- Active: July 1942 – 16 June 1943
- Allegiance: United States of America
- Branch: United States Army
- Type: Separate infantry battalion
- Decorations: None

Commanders
- Notable commanders: Lt. Col Edward Conrad

= 101st Infantry Battalion =

The 101st Infantry Battalion (Separate) was an independent battalion on the US Army designed to be formed of Austrian-Americans and Austrian Nationals resident in the United States.

==History==
In 1942 the United States created several separate infantry battalions composed of Americans of ethnic descent or citizens of certain nations who were not yet American citizens. Amongst them were the 99th Infantry Battalion of Norwegian-Americans, the 100th Infantry Battalion of Japanese-Americans, and the 122nd Infantry Battalion of Greek-Americans. A Polish unit was also proposed but never created.

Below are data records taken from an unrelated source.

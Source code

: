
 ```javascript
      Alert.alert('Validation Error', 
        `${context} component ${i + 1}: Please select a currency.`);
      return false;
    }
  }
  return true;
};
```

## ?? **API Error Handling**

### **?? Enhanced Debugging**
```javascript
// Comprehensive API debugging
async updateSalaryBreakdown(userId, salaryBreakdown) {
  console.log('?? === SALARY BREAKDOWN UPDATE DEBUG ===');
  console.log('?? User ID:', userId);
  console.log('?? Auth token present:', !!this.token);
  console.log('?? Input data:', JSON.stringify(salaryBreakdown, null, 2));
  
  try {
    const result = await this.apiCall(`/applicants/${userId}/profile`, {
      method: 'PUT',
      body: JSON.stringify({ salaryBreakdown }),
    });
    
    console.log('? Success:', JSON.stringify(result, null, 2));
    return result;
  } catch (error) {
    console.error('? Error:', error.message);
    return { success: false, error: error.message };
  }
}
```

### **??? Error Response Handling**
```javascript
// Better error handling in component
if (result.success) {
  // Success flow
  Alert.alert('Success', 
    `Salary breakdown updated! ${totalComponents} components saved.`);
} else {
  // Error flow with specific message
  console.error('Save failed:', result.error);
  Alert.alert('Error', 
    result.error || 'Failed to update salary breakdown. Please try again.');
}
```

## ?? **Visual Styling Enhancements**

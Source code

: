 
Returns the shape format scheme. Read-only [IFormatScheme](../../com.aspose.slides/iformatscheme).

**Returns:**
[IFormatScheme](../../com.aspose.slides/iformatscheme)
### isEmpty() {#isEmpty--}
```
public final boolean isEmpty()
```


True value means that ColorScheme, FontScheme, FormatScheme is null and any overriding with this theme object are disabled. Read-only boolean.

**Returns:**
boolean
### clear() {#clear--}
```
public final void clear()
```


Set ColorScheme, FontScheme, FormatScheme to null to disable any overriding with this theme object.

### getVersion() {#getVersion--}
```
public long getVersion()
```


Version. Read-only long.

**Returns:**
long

Zita of Bourbon-Parma, the wife of the last Emperor of Austria supposedly lobbied the American government for such a unit following President Franklin D. Roosevelt's officially declared restoration of an independent Austria to be an American war aim. Three of her sons Carl, Rudolf and Felix von Habsburg served in the unit that served at Camp Atterbury, Indiana. Werner von Trapp also served in the Battalion.

The battalion was disbanded on 16 June 1943.